Niewypowiedziany żal, chowane urazy, zazdrość i ponuractwo. Brak dialogu, mówienie nie tego co myślimy, udawanie, że nic się nie stało, obmawianie, plotkarstwo … jeszcze wymieniać? A jak nazwać to wszystko jednym słowem? PIEKŁO. Pielęgnujemy w sobie piekło. Sami sobie na ziemi Piekło tworzymy. Ot co.
Zwyczajnie przechodzisz przez przejście dla pieszych na zielonym świetle, a tu jakiś dziadyga za kółkiem trąbi na Ciebie i wymachuje rękoma – pytam się o co chodzi. Pośpiech jest sprzymierzeńcem piekła.

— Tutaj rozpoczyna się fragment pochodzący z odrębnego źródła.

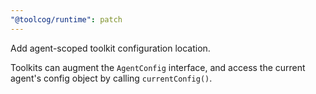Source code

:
 ```yaml
---
"@toolcog/runtime": patch
---
```


Add agent-scoped toolkit configuration location.

Toolkits can augment the `AgentConfig` interface, and access
the current agent's config object by calling `currentConfig()`.
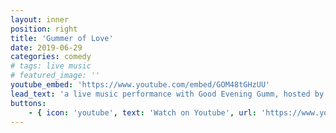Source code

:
 ```yaml
---
layout: inner
position: right
title: 'Gummer of Love'
date: 2019-06-29
categories: comedy
# tags: live music
# featured_image: ''
youtube_embed: 'https://www.youtube.com/embed/GOM48tGHzUU'
lead_text: 'a live music performance with Good Evening Gumm, hosted by Public Space One in Iowa City.'
buttons:
    - { icon: 'youtube', text: 'Watch on Youtube', url: 'https://www.youtube.com/watch?v=GOM48tGHzUU' }
---
```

Dzwonisz do rodziny, chcesz zamienić kilka słów, a oni do Ciebie zdawkowo, wyraźnie dają odczuć, że jesteś czemuś winny, coś zrobiłeś nie tak. Pytam się o co chodzi? Ukryty żal, brak rozmowy. Kolejni sprzymierzeńcy piekła.
Skoro ja czegoś nie mogę innym też nie pozwolę zrobić. Zazdrościmy sobie pieniędzy, pozycji, szczęścia, miłości, pielęgnujemy w sobie gniew, użalamy się nad sobą, wymagamy od innych, pobłażając sobie – cudne wprost podwaliny piekła.
Piekło to my.
Na szczęście Niebo to też my!
Jedno życie aby zbliżyć się albo do Nieba albo do Piekła. Wybór należy do mnie*
*nie pójdę jednak w stronę Nieba nie zaznając chamskiego smrodu Piekła.
Obym zawsze znalazła drogę do Nieba, do ludzi dobrych i życzliwych.